Home Construction Picking Up. A key positive factor for California's economy in 1998 is the outlook for growing home construction activity. Based on improving home sales and an upturn in home prices, we forecast permits for new construction to increase 14 percent this year, to 107,000 units, before growing further to 132,000 units in 1998 and 144,000 units in 1999. Although these totals are still well below those of the 1980s, when permits for new construction averaged more than 200,000 per year, the gains have positive implications for both the economy and revenues. For example, increased home construction will boost state sales tax receipts related to the sales of building materials, home furnishings, appliances, and other home-related goods.
We expect that economic growth in the two regions will converge over the next two years, with the north moderating some from its recent pace, and the south continuing to accelerate.
Net Migration Rebounding.
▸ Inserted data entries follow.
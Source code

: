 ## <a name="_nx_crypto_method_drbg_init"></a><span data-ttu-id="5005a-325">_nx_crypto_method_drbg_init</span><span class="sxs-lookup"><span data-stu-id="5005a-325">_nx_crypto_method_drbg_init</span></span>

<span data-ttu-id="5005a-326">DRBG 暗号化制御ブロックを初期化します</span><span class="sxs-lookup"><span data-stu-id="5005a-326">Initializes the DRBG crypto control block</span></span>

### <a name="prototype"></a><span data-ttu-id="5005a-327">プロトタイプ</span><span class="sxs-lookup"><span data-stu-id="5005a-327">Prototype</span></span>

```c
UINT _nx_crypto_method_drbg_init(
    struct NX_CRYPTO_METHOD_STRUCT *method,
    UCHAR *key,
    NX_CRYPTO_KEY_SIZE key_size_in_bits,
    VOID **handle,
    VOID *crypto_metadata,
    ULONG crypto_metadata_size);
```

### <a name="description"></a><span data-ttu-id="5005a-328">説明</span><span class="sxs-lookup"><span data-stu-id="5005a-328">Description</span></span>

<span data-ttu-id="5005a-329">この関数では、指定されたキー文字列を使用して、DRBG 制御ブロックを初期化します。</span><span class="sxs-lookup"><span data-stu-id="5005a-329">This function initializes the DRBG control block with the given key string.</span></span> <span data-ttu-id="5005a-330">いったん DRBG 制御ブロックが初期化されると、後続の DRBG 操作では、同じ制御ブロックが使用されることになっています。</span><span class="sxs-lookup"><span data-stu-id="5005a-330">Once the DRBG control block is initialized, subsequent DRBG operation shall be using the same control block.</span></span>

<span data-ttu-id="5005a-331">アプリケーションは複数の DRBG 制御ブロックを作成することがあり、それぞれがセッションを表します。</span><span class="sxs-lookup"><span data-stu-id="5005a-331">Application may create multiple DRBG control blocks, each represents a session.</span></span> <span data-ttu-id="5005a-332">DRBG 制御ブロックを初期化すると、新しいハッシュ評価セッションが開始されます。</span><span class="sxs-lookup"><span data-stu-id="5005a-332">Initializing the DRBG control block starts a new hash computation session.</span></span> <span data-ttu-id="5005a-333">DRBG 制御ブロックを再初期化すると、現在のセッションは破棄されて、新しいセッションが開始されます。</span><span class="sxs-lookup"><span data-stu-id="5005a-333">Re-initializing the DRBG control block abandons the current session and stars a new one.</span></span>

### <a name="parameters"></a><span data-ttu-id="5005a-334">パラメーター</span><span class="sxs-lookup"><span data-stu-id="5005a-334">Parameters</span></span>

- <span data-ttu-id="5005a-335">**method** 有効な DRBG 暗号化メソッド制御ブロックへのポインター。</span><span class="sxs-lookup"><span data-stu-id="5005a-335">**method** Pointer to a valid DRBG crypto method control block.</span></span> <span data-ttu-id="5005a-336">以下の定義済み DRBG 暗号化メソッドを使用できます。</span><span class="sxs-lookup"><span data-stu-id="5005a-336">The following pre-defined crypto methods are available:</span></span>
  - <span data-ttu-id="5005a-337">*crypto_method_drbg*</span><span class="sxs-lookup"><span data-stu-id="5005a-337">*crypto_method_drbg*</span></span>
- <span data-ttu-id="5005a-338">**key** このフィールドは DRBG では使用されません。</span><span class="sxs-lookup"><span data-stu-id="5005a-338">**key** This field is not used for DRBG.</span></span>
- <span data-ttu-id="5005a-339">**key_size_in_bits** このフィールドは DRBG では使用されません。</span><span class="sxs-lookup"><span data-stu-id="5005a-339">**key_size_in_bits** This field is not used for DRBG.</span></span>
Figure 7 shows our forecast for net migration and its two major
components--net domestic migration (population flows between California and other states) and
net foreign migration (population flows between California and other nations). It indicates that
total net migration (right panel) is projected to rebound to close to its prerecession level by the
end of the forecast period. The primary reason involves a sharp turnaround in net domestic
migration (left panel). Specifically, we forecast that net domestic migration will turn positive
after 1998, compared to net population outflows to other states in excess of 300,000 at the depth
of the recession.
Growth to Vary by Age Group. Figure 8 shows our population growth projections by age category, in terms of both percentage and numerical change. The most rapidly growing groups are the 45-to-64 age group and K-12 school-age children (aging baby boomers and their children). These various age-group projections have significant implications for state expenditures in many different program areas, including education, health, and welfare. For example, population growth in the 5-to-17 and 18-to-24 age groups influence K-12 and higher education enrollments.